There was another weird person in my head who used to come to me in dreams. He was scary, sexy, dangerous and an enigma until I got to know him. The first night I dreamed about him I woke up with the cliché pounding heart and a sweaty bod. But in the next dream he apologised for being an ugly mother effer, and after that I think I fell in love with him a little.

He became my superman in my thoughts. When my weird people got themselves into scraps he saved them—or tried to. He wasn’t infallible and made mistakes, but I loved him more for his errors. He became Fly and I put him in my first published book called Eden.

My biggest mistake was making him more palatable to look at. In my thoughts his face is scarred—part of his mouth his missing—and his hands are distorted through scar tissue. But readers weren’t able to see through his ugliness and told me so in reviews, so when I wrote the follow up, Hunted, I went back and rewrote Fly in Eden to be more agreeable to look at.

He mocks me for that.

My books have an element of romance, but the overall storyline is loneliness. All my weird people are lonely and want (or need) to be loved. I do my best to please them.

Eden and Hunted are a soft science fiction, A Proper Charlie and Oh No, I’ve Fallen in Love! are comedy romances, although Oh No, I’ve Fallen in Love! is a lot darker than most romcoms.

What I read for pleasure is what I like to write: bad verses evil, love conquers all… you know, the usual.

In my latest book, Wide Awake Asleep, it has the theme 'riches verses happiness' and my character needs to choose which she wants when she is repeatedly pinged back in time. Each time she goes back her future, and those around her, changes.

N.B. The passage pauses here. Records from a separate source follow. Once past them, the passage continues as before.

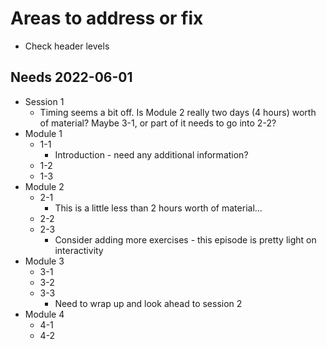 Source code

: # Areas to address or fix

+ Check header levels

## Needs 2022-06-01

+ Session 1
    + Timing seems a bit off. Is Module 2 really two days (4 hours) worth of 
    material? Maybe 3-1, or part of it needs to go into 2-2?
+ Module 1
    + 1-1
        + Introduction - need any additional information?
    + 1-2
    + 1-3
+ Module 2
    + 2-1
        + This is a little less than 2 hours worth of material...
    + 2-2
    + 2-3
        + Consider adding more exercises - this episode is pretty light on 
        interactivity
+ Module 3
    + 3-1
    + 3-2
    + 3-3
        + Need to wrap up and look ahead to session 2
+ Module 4
    + 4-1
    + 4-2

I was inspired to write Wide Awake Asleep by the Life on Mars series with Sam Tyler being sent back to the 70s, although Wide Awake Asleep isn't a crime story or a series, and only my character, Julie, consciousness is sent backwards through time for her to appear inside other people's bodies, it has a similar theme of Julie trying to get back to her present time by correcting her past.

Basically, it's  a time travel novel with twists and turns along the way, and set in the small village of Potterspury (outskirts of Northampton in the Midlands). It's truly British!